▶ EXERCISE PROMPT
Each line of the data below containing "indent" needs to be listed.

DATA SHOWN: Begin

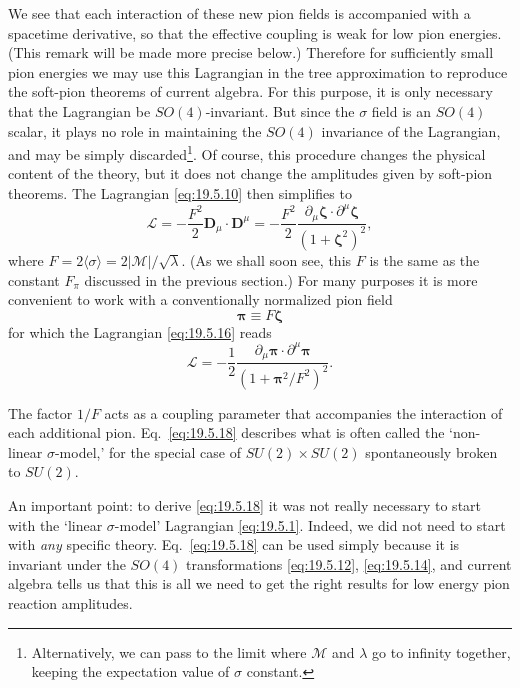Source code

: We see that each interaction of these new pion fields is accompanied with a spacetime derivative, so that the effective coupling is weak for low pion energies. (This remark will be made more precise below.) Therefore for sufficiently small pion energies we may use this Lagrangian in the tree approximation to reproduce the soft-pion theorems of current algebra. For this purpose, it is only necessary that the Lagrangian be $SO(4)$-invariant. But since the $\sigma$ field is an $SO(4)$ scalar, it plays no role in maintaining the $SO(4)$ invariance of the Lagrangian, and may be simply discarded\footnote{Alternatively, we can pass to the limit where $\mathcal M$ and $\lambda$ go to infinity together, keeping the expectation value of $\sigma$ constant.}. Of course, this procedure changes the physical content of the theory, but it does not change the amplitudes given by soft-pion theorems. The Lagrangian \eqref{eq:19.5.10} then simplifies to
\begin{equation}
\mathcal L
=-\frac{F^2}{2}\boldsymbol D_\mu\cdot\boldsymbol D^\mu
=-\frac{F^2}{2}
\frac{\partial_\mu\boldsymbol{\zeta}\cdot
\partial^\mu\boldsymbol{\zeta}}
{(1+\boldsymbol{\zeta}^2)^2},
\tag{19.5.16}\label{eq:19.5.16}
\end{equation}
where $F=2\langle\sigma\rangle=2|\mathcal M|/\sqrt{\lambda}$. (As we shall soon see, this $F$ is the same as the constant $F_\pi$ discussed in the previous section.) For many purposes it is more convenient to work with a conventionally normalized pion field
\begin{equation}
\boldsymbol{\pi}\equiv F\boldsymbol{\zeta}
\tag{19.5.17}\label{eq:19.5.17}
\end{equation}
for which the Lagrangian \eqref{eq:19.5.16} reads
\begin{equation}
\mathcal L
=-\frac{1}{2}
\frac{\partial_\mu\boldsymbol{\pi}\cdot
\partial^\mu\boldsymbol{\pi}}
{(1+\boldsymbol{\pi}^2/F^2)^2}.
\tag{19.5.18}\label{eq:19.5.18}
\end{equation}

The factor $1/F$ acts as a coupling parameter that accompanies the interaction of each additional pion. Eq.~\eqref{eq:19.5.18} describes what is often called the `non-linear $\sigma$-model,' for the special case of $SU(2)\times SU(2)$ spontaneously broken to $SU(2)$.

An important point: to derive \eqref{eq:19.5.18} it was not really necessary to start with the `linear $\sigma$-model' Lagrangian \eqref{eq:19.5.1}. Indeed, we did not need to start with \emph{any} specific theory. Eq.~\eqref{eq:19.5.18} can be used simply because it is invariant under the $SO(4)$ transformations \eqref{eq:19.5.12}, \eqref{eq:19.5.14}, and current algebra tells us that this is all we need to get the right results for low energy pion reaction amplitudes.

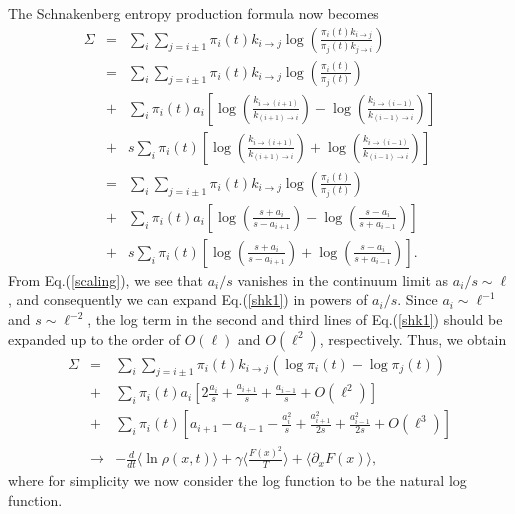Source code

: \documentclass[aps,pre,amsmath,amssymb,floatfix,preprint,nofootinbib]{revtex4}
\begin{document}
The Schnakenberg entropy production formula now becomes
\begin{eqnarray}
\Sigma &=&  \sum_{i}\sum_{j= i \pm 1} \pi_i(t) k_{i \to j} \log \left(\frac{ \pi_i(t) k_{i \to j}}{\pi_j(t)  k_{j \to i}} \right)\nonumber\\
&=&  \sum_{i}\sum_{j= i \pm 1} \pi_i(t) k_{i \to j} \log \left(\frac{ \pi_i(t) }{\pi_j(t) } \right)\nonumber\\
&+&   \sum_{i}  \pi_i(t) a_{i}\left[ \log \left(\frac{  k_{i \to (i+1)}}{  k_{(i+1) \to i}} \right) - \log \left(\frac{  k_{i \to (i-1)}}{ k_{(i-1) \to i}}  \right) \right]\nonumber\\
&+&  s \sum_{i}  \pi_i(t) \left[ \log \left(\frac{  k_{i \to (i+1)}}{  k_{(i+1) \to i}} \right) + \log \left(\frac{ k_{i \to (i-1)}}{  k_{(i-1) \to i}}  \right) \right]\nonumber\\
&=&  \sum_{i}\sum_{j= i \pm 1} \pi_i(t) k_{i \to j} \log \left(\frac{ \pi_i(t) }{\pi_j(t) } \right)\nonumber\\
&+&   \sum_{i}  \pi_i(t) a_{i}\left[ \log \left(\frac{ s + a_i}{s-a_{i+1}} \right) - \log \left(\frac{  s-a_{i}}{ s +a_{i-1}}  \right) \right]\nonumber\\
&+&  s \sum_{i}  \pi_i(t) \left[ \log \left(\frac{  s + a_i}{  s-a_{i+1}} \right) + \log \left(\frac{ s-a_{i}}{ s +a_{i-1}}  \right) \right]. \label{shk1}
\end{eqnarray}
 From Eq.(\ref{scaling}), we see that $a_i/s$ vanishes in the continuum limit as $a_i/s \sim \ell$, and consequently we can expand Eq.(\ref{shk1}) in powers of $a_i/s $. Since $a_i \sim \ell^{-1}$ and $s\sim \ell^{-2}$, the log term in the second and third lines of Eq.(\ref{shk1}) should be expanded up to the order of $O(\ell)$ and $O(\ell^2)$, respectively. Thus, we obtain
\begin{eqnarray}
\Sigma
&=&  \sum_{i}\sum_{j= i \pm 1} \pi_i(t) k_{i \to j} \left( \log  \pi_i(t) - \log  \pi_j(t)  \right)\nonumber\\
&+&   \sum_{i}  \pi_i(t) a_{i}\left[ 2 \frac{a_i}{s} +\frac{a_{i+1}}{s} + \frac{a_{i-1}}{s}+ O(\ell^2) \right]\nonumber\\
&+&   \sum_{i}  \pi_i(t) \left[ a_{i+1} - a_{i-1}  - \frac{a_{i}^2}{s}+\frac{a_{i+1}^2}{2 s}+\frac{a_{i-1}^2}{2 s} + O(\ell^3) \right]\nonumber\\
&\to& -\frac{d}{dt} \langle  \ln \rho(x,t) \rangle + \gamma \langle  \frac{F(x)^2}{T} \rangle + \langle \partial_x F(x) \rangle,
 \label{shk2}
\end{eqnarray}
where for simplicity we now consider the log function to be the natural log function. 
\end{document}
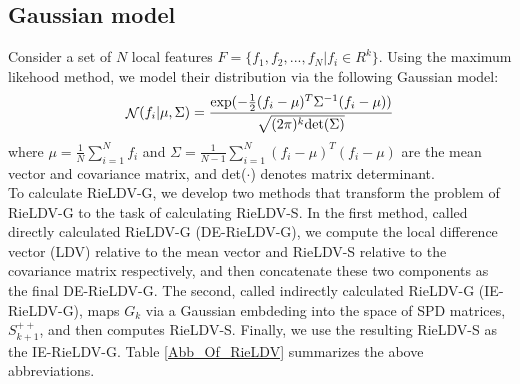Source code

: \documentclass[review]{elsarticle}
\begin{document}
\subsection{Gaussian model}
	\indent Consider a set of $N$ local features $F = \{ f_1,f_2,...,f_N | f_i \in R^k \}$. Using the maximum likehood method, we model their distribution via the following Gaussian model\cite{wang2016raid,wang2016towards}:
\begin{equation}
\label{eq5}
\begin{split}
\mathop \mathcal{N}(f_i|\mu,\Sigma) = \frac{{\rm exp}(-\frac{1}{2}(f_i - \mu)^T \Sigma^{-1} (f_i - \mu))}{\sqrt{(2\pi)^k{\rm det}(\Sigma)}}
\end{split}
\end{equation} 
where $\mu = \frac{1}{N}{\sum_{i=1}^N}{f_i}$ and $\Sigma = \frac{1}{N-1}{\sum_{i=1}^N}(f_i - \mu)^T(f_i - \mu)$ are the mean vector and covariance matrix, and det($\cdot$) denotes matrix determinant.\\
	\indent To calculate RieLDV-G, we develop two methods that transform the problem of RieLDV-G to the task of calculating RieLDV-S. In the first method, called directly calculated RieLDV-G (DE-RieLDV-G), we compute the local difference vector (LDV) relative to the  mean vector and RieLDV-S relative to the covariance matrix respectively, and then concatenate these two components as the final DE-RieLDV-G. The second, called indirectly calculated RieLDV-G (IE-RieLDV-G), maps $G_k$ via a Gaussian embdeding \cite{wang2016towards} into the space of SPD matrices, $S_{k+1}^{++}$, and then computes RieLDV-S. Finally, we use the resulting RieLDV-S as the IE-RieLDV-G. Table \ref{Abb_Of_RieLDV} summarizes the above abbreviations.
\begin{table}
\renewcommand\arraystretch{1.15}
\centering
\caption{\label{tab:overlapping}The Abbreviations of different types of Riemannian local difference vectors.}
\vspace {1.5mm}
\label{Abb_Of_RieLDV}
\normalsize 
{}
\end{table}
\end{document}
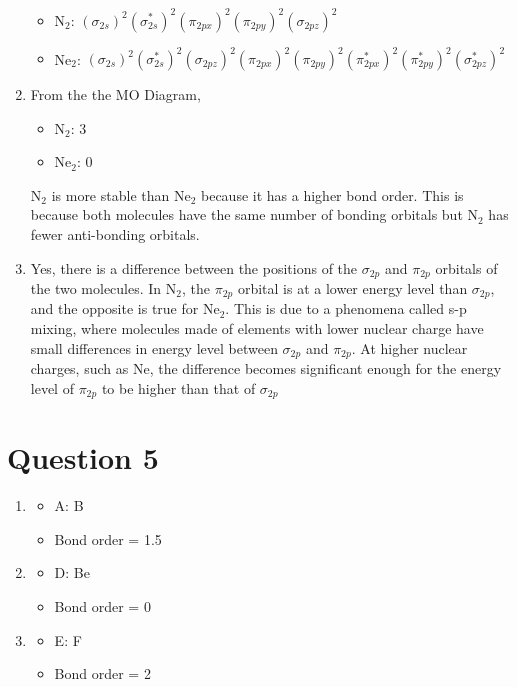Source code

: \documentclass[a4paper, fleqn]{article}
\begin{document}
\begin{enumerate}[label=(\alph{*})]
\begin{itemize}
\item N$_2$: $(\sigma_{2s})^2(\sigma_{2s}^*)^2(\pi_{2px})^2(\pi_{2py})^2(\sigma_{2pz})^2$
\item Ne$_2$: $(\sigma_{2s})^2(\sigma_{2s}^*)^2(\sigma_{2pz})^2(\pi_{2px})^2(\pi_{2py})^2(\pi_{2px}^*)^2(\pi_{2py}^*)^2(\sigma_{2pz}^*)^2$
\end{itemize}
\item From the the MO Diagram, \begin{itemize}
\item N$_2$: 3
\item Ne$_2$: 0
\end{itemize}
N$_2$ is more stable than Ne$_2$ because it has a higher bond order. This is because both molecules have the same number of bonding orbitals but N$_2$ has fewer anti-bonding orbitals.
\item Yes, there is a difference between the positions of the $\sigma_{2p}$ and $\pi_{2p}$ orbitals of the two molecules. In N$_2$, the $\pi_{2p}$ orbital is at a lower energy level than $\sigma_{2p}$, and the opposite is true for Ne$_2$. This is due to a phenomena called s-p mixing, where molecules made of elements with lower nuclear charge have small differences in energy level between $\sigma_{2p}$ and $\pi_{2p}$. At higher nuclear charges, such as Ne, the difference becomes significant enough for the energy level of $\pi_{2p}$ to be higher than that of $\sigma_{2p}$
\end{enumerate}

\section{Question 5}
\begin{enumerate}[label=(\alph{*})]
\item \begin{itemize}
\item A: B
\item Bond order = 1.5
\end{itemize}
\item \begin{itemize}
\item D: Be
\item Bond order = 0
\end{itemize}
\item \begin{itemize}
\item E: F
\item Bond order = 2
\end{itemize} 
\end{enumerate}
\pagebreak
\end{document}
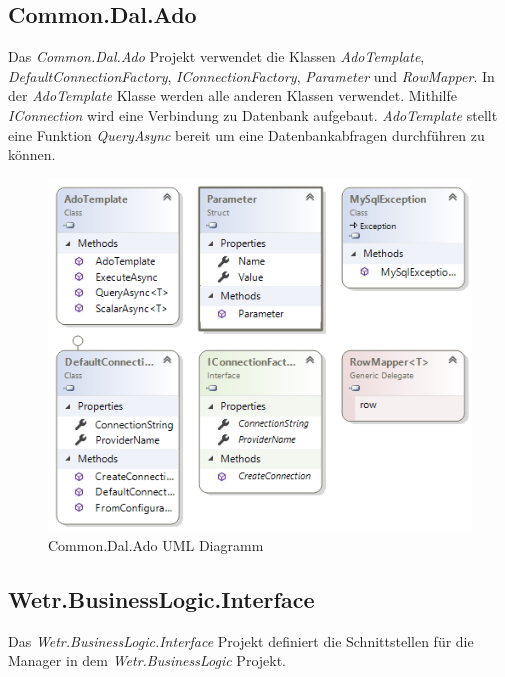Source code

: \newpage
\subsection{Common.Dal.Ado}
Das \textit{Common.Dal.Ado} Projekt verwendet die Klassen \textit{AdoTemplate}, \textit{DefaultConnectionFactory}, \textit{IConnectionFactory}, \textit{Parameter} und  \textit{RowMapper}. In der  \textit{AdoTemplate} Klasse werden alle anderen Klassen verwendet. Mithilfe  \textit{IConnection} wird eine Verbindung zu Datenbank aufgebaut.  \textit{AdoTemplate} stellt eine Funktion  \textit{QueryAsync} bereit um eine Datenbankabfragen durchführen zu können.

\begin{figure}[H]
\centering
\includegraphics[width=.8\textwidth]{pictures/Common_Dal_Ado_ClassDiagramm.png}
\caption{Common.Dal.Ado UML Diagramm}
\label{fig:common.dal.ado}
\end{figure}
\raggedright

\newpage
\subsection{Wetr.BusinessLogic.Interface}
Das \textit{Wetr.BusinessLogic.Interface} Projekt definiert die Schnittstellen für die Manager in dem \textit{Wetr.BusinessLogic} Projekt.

DATA SHOWN: End

▶ EXPECTED ANSWER
	\indent Consider a set of $N$ local features $F = \{ f_1,f_2,...,f_N | f_i \in R^k \}$. Using the maximum likehood method, we model their distribution via the following Gaussian model\cite{wang2016raid,wang2016towards}:
	\indent To calculate RieLDV-G, we develop two methods that transform the problem of RieLDV-G to the task of calculating RieLDV-S. In the first method, called directly calculated RieLDV-G (DE-RieLDV-G), we compute the local difference vector (LDV) relative to the  mean vector and RieLDV-S relative to the covariance matrix respectively, and then concatenate these two components as the final DE-RieLDV-G. The second, called indirectly calculated RieLDV-G (IE-RieLDV-G), maps $G_k$ via a Gaussian embdeding \cite{wang2016towards} into the space of SPD matrices, $S_{k+1}^{++}$, and then computes RieLDV-S. Finally, we use the resulting RieLDV-S as the IE-RieLDV-G. Table \ref{Abb_Of_RieLDV} summarizes the above abbreviations.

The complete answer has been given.